[Source texts of formatted documents]
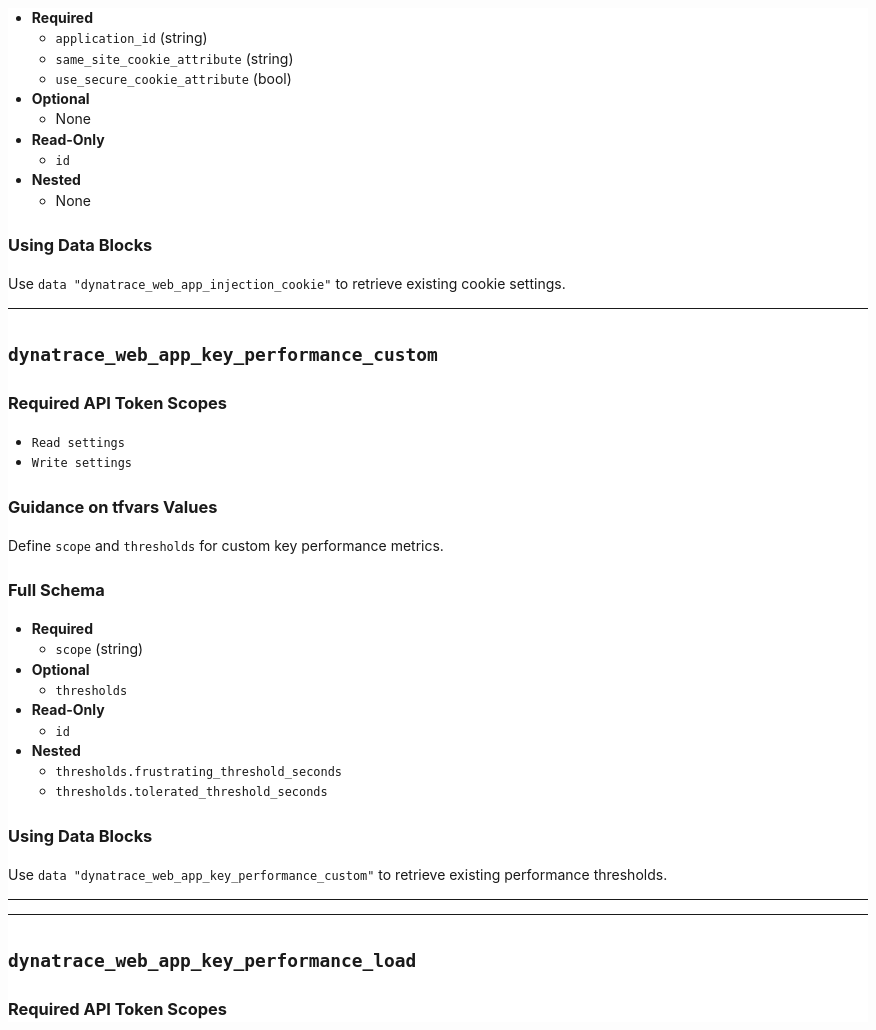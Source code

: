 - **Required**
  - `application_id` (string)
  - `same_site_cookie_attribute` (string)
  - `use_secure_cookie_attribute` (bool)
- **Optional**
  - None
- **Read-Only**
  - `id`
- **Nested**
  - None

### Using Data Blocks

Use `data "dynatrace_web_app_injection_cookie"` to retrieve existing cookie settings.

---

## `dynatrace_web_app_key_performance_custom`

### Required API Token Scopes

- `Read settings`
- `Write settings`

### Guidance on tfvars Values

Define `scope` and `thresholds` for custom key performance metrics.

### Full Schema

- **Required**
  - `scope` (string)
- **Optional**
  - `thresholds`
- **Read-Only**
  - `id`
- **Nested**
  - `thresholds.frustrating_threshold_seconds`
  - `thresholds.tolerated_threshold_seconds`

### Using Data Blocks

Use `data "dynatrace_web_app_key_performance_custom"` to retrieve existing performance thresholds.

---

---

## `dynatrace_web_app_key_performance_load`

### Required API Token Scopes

* * *

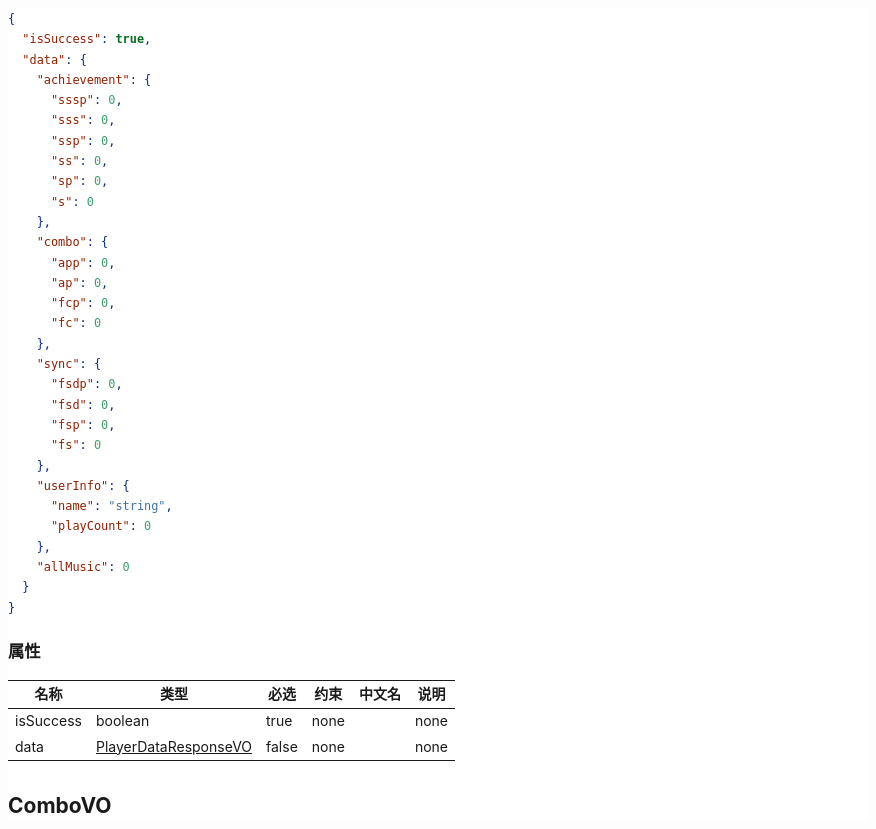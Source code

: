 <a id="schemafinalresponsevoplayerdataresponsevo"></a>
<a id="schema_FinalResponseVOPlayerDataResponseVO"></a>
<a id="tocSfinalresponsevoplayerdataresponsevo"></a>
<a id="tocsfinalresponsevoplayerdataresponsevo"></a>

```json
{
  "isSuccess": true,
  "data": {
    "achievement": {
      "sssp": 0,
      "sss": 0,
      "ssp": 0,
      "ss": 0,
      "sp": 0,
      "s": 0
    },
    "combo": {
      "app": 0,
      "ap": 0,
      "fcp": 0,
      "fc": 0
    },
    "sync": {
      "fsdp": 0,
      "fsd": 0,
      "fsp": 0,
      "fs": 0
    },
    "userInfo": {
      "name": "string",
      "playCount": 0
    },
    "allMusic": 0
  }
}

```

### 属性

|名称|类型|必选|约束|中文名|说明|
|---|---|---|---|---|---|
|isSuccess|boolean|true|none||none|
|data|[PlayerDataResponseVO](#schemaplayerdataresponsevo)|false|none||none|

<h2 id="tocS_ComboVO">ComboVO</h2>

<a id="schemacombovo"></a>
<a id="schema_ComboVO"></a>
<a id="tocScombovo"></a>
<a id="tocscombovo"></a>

Exercise requirements
Search each line of the entries for the string "thresholds", then say how many lines have it. Reply with the number only.

Output
5